483. It is alleged in the Amended Complaint that has been filed on behalf of your company, among other things, that one of the bad things our defendants are accused of doing is conspiring to restrain you by — your company and others — including co-conspirators — from competing with the defendants and requiring them to adhere to the trade practices which the defendants desire to impose on the marketing areas in which they operate.
Now, other than seeking to enforce the Sunday closing laws, do you have any knowledge of any facts to support any claim that any of the defendants got together, or individually, and attempted to impose upon your company any trade practices that they wanted your company to follow?

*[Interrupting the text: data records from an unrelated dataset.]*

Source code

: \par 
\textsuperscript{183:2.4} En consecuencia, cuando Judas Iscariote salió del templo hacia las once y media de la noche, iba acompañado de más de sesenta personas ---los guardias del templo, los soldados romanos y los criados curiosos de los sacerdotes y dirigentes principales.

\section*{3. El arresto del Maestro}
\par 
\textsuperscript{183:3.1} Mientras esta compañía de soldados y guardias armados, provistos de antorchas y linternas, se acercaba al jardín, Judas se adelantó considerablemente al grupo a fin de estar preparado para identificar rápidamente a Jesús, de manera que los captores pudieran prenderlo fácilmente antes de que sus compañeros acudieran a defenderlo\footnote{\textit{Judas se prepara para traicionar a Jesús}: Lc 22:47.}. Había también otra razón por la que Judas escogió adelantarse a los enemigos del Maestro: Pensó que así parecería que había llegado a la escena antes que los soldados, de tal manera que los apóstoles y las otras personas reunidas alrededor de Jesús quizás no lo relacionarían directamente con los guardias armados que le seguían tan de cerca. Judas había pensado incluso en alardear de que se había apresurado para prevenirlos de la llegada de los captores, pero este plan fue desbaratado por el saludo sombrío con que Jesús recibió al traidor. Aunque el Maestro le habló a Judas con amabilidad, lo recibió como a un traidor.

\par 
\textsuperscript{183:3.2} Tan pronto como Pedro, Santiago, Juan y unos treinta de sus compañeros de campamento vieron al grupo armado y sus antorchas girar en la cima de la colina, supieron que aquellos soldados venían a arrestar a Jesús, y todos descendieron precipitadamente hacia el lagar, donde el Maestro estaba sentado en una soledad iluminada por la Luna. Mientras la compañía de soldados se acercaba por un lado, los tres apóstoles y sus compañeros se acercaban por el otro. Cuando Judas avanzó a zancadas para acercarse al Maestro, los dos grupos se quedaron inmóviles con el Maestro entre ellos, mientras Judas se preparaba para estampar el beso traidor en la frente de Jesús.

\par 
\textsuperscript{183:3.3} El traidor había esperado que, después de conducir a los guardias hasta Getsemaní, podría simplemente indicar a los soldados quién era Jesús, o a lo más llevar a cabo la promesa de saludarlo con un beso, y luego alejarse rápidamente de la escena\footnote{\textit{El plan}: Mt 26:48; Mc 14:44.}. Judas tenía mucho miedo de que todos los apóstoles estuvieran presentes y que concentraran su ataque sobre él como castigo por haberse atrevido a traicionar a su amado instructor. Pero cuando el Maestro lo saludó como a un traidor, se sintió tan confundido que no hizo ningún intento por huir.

A. Other than Sunday closing; no.
Further, plaintiff-appellant has had over a year of discovery and at oral argument of this case, counsel for plaintiff-appellant was unable to point out to this court a single issue which we were able to recognize as an issue of fact (as opposed to an issue of law) which would be available for trial if we were to vacate the summary judgment and remand for trial.
We find ourselves in agreement with the District Court that defendants-appellees' Jefferson County Circuit Court suit commenced in 1969 against plaintiff-appellant in this cause was not a sham. They had a constitutional right of access to the state courts to enforce a state law which had previously been upheld by the highest court of the state. The record clearly discloses that they prevailed in that litigation in the state trial court and that that judgment was never overturned on appeal. This was the only suit initiated by defendants-appellees then or later against plaintiff-appellant Taylor Drug Stores, Inc. For these reasons and for the detailed reasons set forth in Judge Allen's memorandum opinions, dated March 24, 1974 and January 23, 1976, we affirm the summary judgment entered in this case. This case is clearly distinguishable from California Motor Transport Co. v. Trucking Unlimited, 404 U.S. 508, 92 S.Ct. 609, 30 L.Ed.2d 642 (1972). Defendants-appellees' 1969 Jefferson County Circuit Court suit against Taylor Drug Stores, Inc., was concededly designed to eliminate Taylor Drug's Sunday competition. But such recourse to the courts to enforce a lawful statute was also within their rights under the First Amendment to the Constitution of the United States as those rights have been described in Eastern Railroad Presidents Conference v. Noerr Motor Freight, Inc., 365 U.S. 127, 81 S.Ct. 523, 5 L.Ed.2d 464 (1961), and United Mine Workers v. Pennington, 381 U.S. 657, 85 S.Ct. 1585, 14 L.Ed.2d 626 (1965).
The judgment of the District Court is affirmed.